Tuesday 23 September 2014

Tim Cook Q&A: The Full Interview on iPhone 6 and the Apple Watch



Cook on Sept. 9 in Cupertino, Calif.
Photograph by Marcio Jose Sanchez/AP Photo
Cook on Sept. 9 in Cupertino, Calif.
Tim Cook was jubilant. It was Sept. 10, a day after the introduction of the iPhone 6 and Apple Watch at the Flint Center in Cupertino, Calif., and Apple’s (AAPL) chief executive officer couldn’t have been happier about reactions from the audience and the media. Cook sat down for an hour-long chat with Bloomberg Businessweek’s Josh Tyrangiel and Brad Stone. The following transcript has been lightly edited.

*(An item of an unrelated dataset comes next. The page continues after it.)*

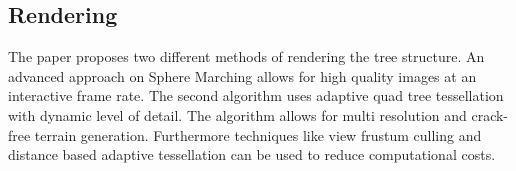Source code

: \subsection{Rendering}
The paper proposes two different methods of rendering the tree structure. An advanced approach on Sphere Marching allows for high quality images at an interactive frame rate. The second algorithm uses adaptive quad tree tessellation with dynamic level of detail. The algorithm allows for multi resolution and crack-free terrain generation. Furthermore techniques like view frustum culling and distance based adaptive tessellation can be used to reduce computational costs.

How do you think you did at the event yesterday?
Cook: I truly look at it more like how Apple did. Anybody coming out of there yesterday knows that innovation is alive and well in Cupertino. If there were any doubts, that should be put to bed. I don’t think there should have been doubts before. Certainly we
weren’t doubting ourselves. We’ve been working on these products for a long time.
With the watch, most companies—you can just tell from what’s out there in the marketplace—they just take what’s there, like a phone UI [user interface], and strap it on the wrist, and it becomes a smartwatch. And we knew that wouldn’t work. The screen is too small. It obstructs the view. And so a lot of thinking went in about how to solve that issue. And I think we have come up with a way that not only makes it usable, but it makes it brilliant.
I love operating my Apple TV from the watch. I don’t have to worry anymore about the remote falling through the cushions of the sofa.
I don’t recall seeing an Apple TV app for the watch.
There’s—I don’t think we showed this. I’ve got a little advance copy. And so it will operate your Apple TV, and you can imagine that it can control other things as well.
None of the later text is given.